BEGIN Material for this task

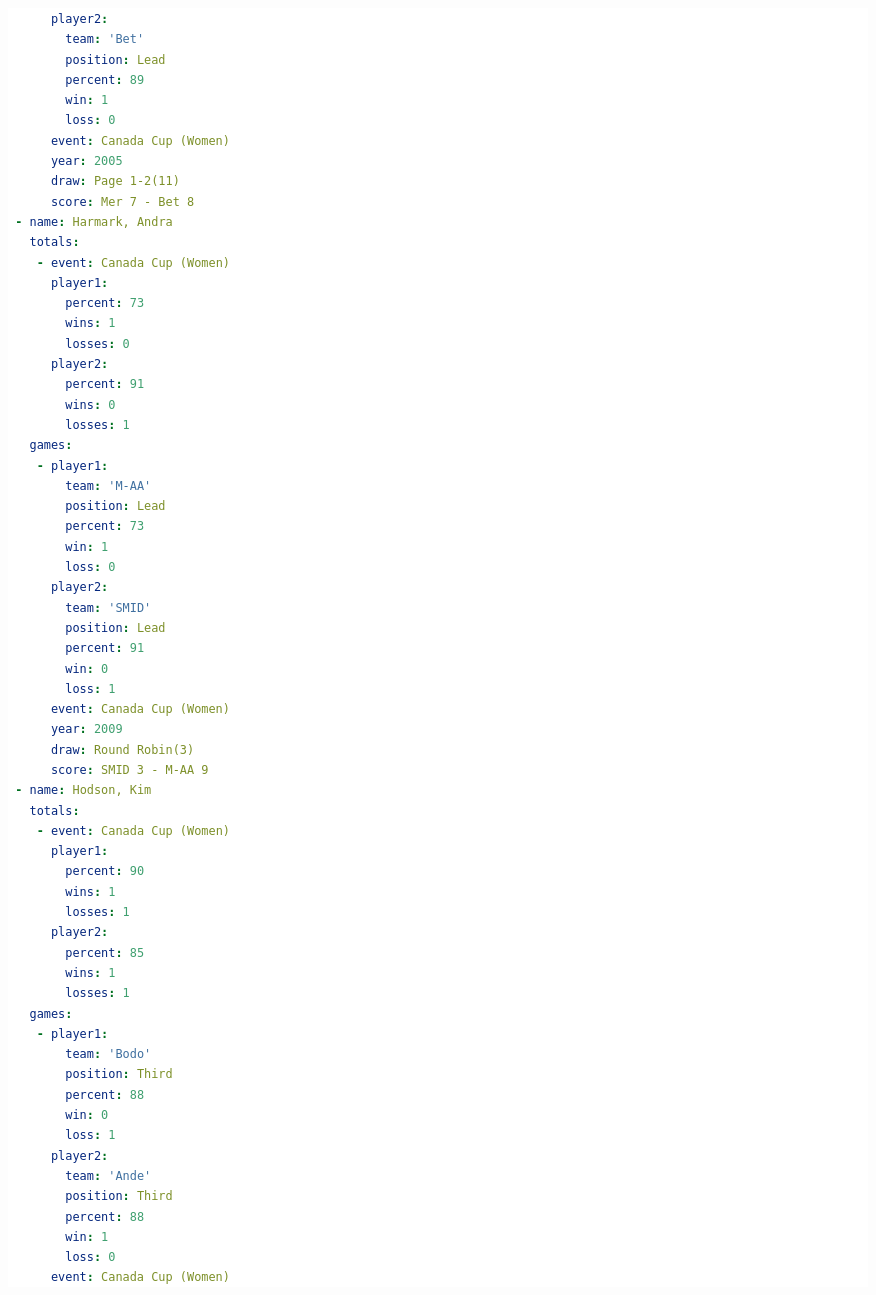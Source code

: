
 ```yaml
      player2:
        team: 'Bet'
        position: Lead
        percent: 89
        win: 1
        loss: 0
      event: Canada Cup (Women)
      year: 2005
      draw: Page 1-2(11)
      score: Mer 7 - Bet 8
 - name: Harmark, Andra
   totals:
    - event: Canada Cup (Women)
      player1:
        percent: 73
        wins: 1
        losses: 0
      player2:
        percent: 91
        wins: 0
        losses: 1
   games:
    - player1:
        team: 'M-AA'
        position: Lead
        percent: 73
        win: 1
        loss: 0
      player2:
        team: 'SMID'
        position: Lead
        percent: 91
        win: 0
        loss: 1
      event: Canada Cup (Women)
      year: 2009
      draw: Round Robin(3)
      score: SMID 3 - M-AA 9
 - name: Hodson, Kim
   totals:
    - event: Canada Cup (Women)
      player1:
        percent: 90
        wins: 1
        losses: 1
      player2:
        percent: 85
        wins: 1
        losses: 1
   games:
    - player1:
        team: 'Bodo'
        position: Third
        percent: 88
        win: 0
        loss: 1
      player2:
        team: 'Ande'
        position: Third
        percent: 88
        win: 1
        loss: 0
      event: Canada Cup (Women)
```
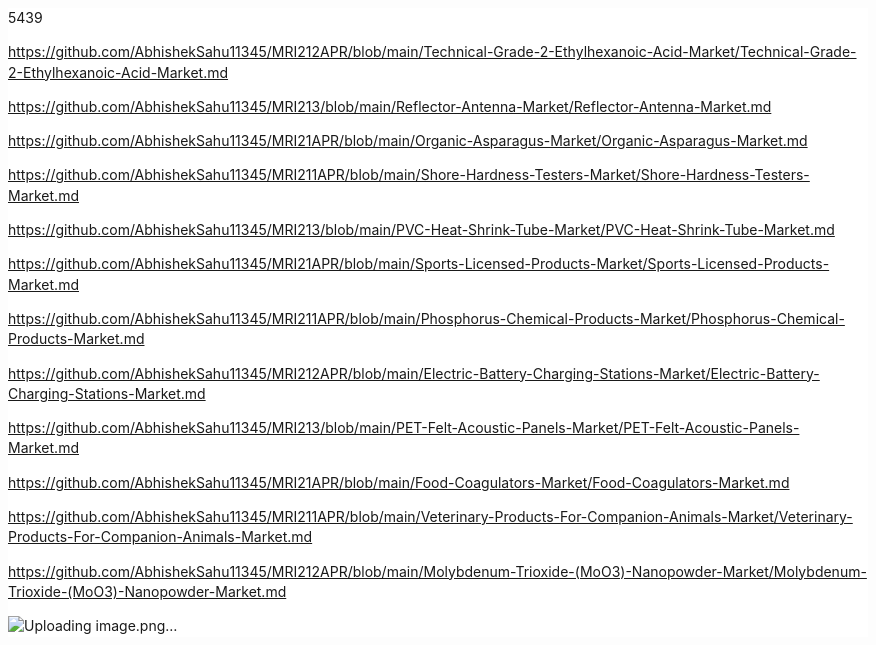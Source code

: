 5439</p><p><a href="https://github.com/AbhishekSahu11345/MRI212APR/blob/main/Technical-Grade-2-Ethylhexanoic-Acid-Market/Technical-Grade-2-Ethylhexanoic-Acid-Market.md">https://github.com/AbhishekSahu11345/MRI212APR/blob/main/Technical-Grade-2-Ethylhexanoic-Acid-Market/Technical-Grade-2-Ethylhexanoic-Acid-Market.md</a></p><p><a href="https://github.com/AbhishekSahu11345/MRI213/blob/main/Reflector-Antenna-Market/Reflector-Antenna-Market.md">https://github.com/AbhishekSahu11345/MRI213/blob/main/Reflector-Antenna-Market/Reflector-Antenna-Market.md</a></p><p><a href="https://github.com/AbhishekSahu11345/MRI21APR/blob/main/Organic-Asparagus-Market/Organic-Asparagus-Market.md">https://github.com/AbhishekSahu11345/MRI21APR/blob/main/Organic-Asparagus-Market/Organic-Asparagus-Market.md</a></p><p><a href="https://github.com/AbhishekSahu11345/MRI211APR/blob/main/Shore-Hardness-Testers-Market/Shore-Hardness-Testers-Market.md">https://github.com/AbhishekSahu11345/MRI211APR/blob/main/Shore-Hardness-Testers-Market/Shore-Hardness-Testers-Market.md</a></p><p><a href="https://github.com/AbhishekSahu11345/MRI213/blob/main/PVC-Heat-Shrink-Tube-Market/PVC-Heat-Shrink-Tube-Market.md">https://github.com/AbhishekSahu11345/MRI213/blob/main/PVC-Heat-Shrink-Tube-Market/PVC-Heat-Shrink-Tube-Market.md</a></p><p><a href="https://github.com/AbhishekSahu11345/MRI21APR/blob/main/Sports-Licensed-Products-Market/Sports-Licensed-Products-Market.md">https://github.com/AbhishekSahu11345/MRI21APR/blob/main/Sports-Licensed-Products-Market/Sports-Licensed-Products-Market.md</a></p><p><a href="https://github.com/AbhishekSahu11345/MRI211APR/blob/main/Phosphorus-Chemical-Products-Market/Phosphorus-Chemical-Products-Market.md">https://github.com/AbhishekSahu11345/MRI211APR/blob/main/Phosphorus-Chemical-Products-Market/Phosphorus-Chemical-Products-Market.md</a></p><p><a href="https://github.com/AbhishekSahu11345/MRI212APR/blob/main/Electric-Battery-Charging-Stations-Market/Electric-Battery-Charging-Stations-Market.md">https://github.com/AbhishekSahu11345/MRI212APR/blob/main/Electric-Battery-Charging-Stations-Market/Electric-Battery-Charging-Stations-Market.md</a></p><p><a href="https://github.com/AbhishekSahu11345/MRI213/blob/main/PET-Felt-Acoustic-Panels-Market/PET-Felt-Acoustic-Panels-Market.md">https://github.com/AbhishekSahu11345/MRI213/blob/main/PET-Felt-Acoustic-Panels-Market/PET-Felt-Acoustic-Panels-Market.md</a></p><p><a href="https://github.com/AbhishekSahu11345/MRI21APR/blob/main/Food-Coagulators-Market/Food-Coagulators-Market.md">https://github.com/AbhishekSahu11345/MRI21APR/blob/main/Food-Coagulators-Market/Food-Coagulators-Market.md</a></p><p><a href="https://github.com/AbhishekSahu11345/MRI211APR/blob/main/Veterinary-Products-For-Companion-Animals-Market/Veterinary-Products-For-Companion-Animals-Market.md">https://github.com/AbhishekSahu11345/MRI211APR/blob/main/Veterinary-Products-For-Companion-Animals-Market/Veterinary-Products-For-Companion-Animals-Market.md</a></p><p><a href="https://github.com/AbhishekSahu11345/MRI212APR/blob/main/Molybdenum-Trioxide-(MoO3)-Nanopowder-Market/Molybdenum-Trioxide-(MoO3)-Nanopowder-Market.md">https://github.com/AbhishekSahu11345/MRI212APR/blob/main/Molybdenum-Trioxide-(MoO3)-Nanopowder-Market/Molybdenum-Trioxide-(MoO3)-Nanopowder-Market.md</a></p>
![Uploading image.png…]()

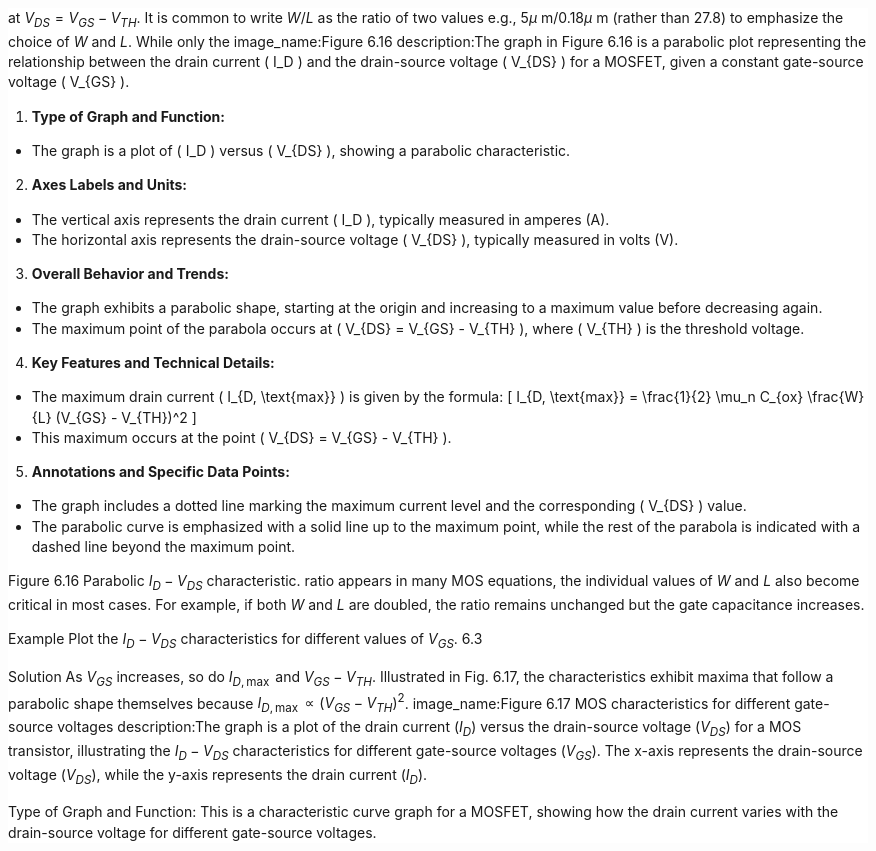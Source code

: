 at $V_{D S}=V_{G S}-V_{T H}$. It is common to write $W / L$ as the ratio of two values e.g., $5 \mu \mathrm{~m} / 0.18 \mu \mathrm{~m}$ (rather than 27.8) to emphasize the choice of $W$ and $L$. While only the
image_name:Figure 6.16
description:The graph in Figure 6.16 is a parabolic plot representing the relationship between the drain current \( I_D \) and the drain-source voltage \( V_{DS} \) for a MOSFET, given a constant gate-source voltage \( V_{GS} \).

1. **Type of Graph and Function:**
- The graph is a plot of \( I_D \) versus \( V_{DS} \), showing a parabolic characteristic.

2. **Axes Labels and Units:**
- The vertical axis represents the drain current \( I_D \), typically measured in amperes (A).
- The horizontal axis represents the drain-source voltage \( V_{DS} \), typically measured in volts (V).

3. **Overall Behavior and Trends:**
- The graph exhibits a parabolic shape, starting at the origin and increasing to a maximum value before decreasing again.
- The maximum point of the parabola occurs at \( V_{DS} = V_{GS} - V_{TH} \), where \( V_{TH} \) is the threshold voltage.

4. **Key Features and Technical Details:**
- The maximum drain current \( I_{D, \text{max}} \) is given by the formula:
\[
I_{D, \text{max}} = \frac{1}{2} \mu_n C_{ox} \frac{W}{L} (V_{GS} - V_{TH})^2
\]
- This maximum occurs at the point \( V_{DS} = V_{GS} - V_{TH} \).

5. **Annotations and Specific Data Points:**
- The graph includes a dotted line marking the maximum current level and the corresponding \( V_{DS} \) value.
- The parabolic curve is emphasized with a solid line up to the maximum point, while the rest of the parabola is indicated with a dashed line beyond the maximum point.

Figure 6.16 Parabolic $I_{D}-V_{D S}$ characteristic.
ratio appears in many MOS equations, the individual values of $W$ and $L$ also become critical in most cases. For example, if both $W$ and $L$ are doubled, the ratio remains unchanged but the gate capacitance increases.

Example Plot the $I_{D}-V_{D S}$ characteristics for different values of $V_{G S}$.
6.3

Solution As $V_{G S}$ increases, so do $I_{D, \max }$ and $V_{G S}-V_{T H}$. Illustrated in Fig. 6.17, the characteristics exhibit maxima that follow a parabolic shape themselves because $I_{D, \max } \propto\left(V_{G S}-V_{T H}\right)^{2}$.
image_name:Figure 6.17 MOS characteristics for different gate-source voltages
description:The graph is a plot of the drain current ($I_D$) versus the drain-source voltage ($V_{DS}$) for a MOS transistor, illustrating the $I_{D}-V_{DS}$ characteristics for different gate-source voltages ($V_{GS}$). The x-axis represents the drain-source voltage ($V_{DS}$), while the y-axis represents the drain current ($I_D$).

Type of Graph and Function:
This is a characteristic curve graph for a MOSFET, showing how the drain current varies with the drain-source voltage for different gate-source voltages.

END Material for this task

▶ **What you will do**: Please copy the lines in the records above between the one holding "- The maximum drain" and the one holding "Figure 6.16 Parabolic", inclusive, exactly and with no other line.

▶ **Exercise answer**:
- The maximum drain current \( I_{D, \text{max}} \) is given by the formula:
\[
I_{D, \text{max}} = \frac{1}{2} \mu_n C_{ox} \frac{W}{L} (V_{GS} - V_{TH})^2
\]
- This maximum occurs at the point \( V_{DS} = V_{GS} - V_{TH} \).

5. **Annotations and Specific Data Points:**
- The graph includes a dotted line marking the maximum current level and the corresponding \( V_{DS} \) value.
- The parabolic curve is emphasized with a solid line up to the maximum point, while the rest of the parabola is indicated with a dashed line beyond the maximum point.

Figure 6.16 Parabolic $I_{D}-V_{D S}$ characteristic.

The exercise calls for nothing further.